Three immigrants who sought sanctuary in churches in 2014 came to Southside February 25 to encourage Robles Loreto and participate in a community conversation about their experience. Daniel Neyoy Ruiz lived at Southside with his family from May to June and Francisco Perez Cordova took sanctuary at St. Francis in the Hills Methodist Church in Tucson from September to December. Angela Navarro traveled from Philadelphia where she had lived in sanctuary. All three emerged with their deportation orders lifted or cases closed.
“When we started in August (with Rosa), I never dreamed we’d still be here at Christmas,” attorney Margo Cowan told the Southside congregation in December.
So far, the local ICE office has refused to close Robles Loreto’s case. Her time living in a small room at the church has stretched into seven months.

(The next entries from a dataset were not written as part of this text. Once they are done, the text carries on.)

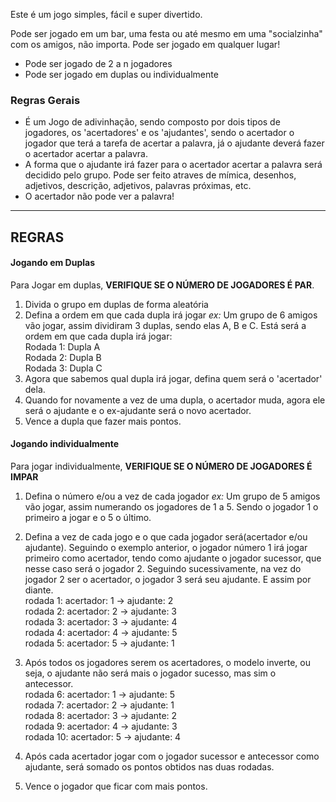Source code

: Este é um jogo simples, fácil e super divertido.

Pode ser jogado em um bar, uma festa ou até mesmo em uma "socialzinha" com os amigos, não importa. Pode ser jogado em qualquer lugar!

- Pode ser jogado de 2 a n jogadores
- Pode ser jogado em duplas ou individualmente

### Regras Gerais
- É um Jogo de adivinhação, sendo composto por dois tipos de jogadores, os 'acertadores' e os 'ajudantes', sendo o acertador o jogador que terá a tarefa de acertar a palavra, já o ajudante deverá fazer o acertador acertar a palavra.
- A forma que o ajudante irá fazer para o acertador acertar a palavra será decidido pelo grupo. Pode ser feito atraves de mímica, desenhos, adjetivos, descrição, adjetivos, palavras próximas, etc.
- O acertador não pode ver a palavra!
---

## REGRAS
#### Jogando em Duplas 
Para Jogar em duplas, **VERIFIQUE SE O NÚMERO DE JOGADORES É PAR**.
1. Divida o grupo em duplas de forma aleatória
2. Defina a ordem em que cada dupla irá jogar
	_ex:_
	Um grupo de 6 amigos vão jogar, assim dividiram 3 duplas, sendo elas A, B e C. Está será a ordem em que cada dupla irá jogar: <br>
		Rodada 1: Dupla A<br>
		Rodada 2: Dupla B<br>
		Rodada 3: Dupla C<br>
3. Agora que sabemos qual dupla irá jogar, defina quem será o 'acertador' dela.
4. Quando for novamente a vez de uma dupla, o acertador muda, agora ele será o ajudante e o ex-ajudante será o novo acertador.
5. Vence a dupla que fazer mais pontos.

#### Jogando individualmente
Para jogar individualmente, **VERIFIQUE SE O NÚMERO DE JOGADORES É IMPAR**
1. Defina o número e/ou a vez de cada jogador
	_ex:_
		Um grupo de 5 amigos vão jogar, assim numerando os jogadores de 1 a 5. Sendo o jogador 1 o primeiro a jogar e o 5 o último.

2. Defina a vez de cada jogo e o que cada jogador será(acertador e/ou ajudante). Seguindo o exemplo anterior, o jogador número 1 irá jogar primeiro como acertador, tendo como ajudante o jogador sucessor, que nesse caso será o jogador 2. Seguindo sucessivamente, na vez do jogador 2 ser o acertador, o jogador 3 será seu ajudante. E assim por diante. <br>
		rodada 1: acertador: 1 -> ajudante: 2 <br>
		rodada 2: acertador: 2 -> ajudante: 3 <br>
		rodada 3: acertador: 3 -> ajudante: 4 <br>
		rodada 4: acertador: 4 -> ajudante: 5 <br>
		rodada 5: acertador: 5 -> ajudante: 1 <br>
3. Após  todos os jogadores serem os acertadores, o modelo inverte, ou seja, o ajudante não será mais o jogador sucesso, mas sim o antecessor. <br>
		rodada 6: acertador: 1 -> ajudante: 5 <br>
		rodada 7: acertador: 2 -> ajudante: 1 <br>
		rodada 8: acertador: 3 -> ajudante: 2 <br>
		rodada 9: acertador: 4 -> ajudante: 3 <br>
		rodada 10: acertador: 5 -> ajudante: 4 <br>
4. Após cada acertador jogar com o jogador sucessor e antecessor como ajudante, será somado os pontos obtidos nas duas rodadas.
5. Vence o jogador que ficar com mais pontos.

Supporters keep her company and she attends the Sunday services.
“It’s very hard for me,” Robles Loreto said about missing her boys’ activities and having the whole family together only on weekends. “But I am a person of faith,” she said, who leans on God when she feels sad.
“Rosa is a woman with much faith, optimism and strength,” said Ernesto Portillo, Jr., editor of La Estrella, who emceed the February 25 event.
“We’re going to do everything we can to help her,” Neyoy Ruiz pledged.
A week earlier, Keep Tucson Together held a press conference at the church and then accompanied Rosa’s sons, Gerardo Jr. and José Emiliano, to the downtown post office where they mailed their applications for the Deferred Action for Childhood Arrivals program.
“We don’t like moms being deported,” said Sarah Launius, co-coordinator of Keep Tucson Together.
Her group trains volunteers to help people file paperwork to close their immigration cases. Currently, they are holding forums at Pueblo High School to explain the latest executive orders on expanded deferred action for certain immigrants, Launius said.
NMD volunteers voted March 2 to donate $5,000 to the campaign to blanket the Tucson area with more “We Stand with Rosa” signs.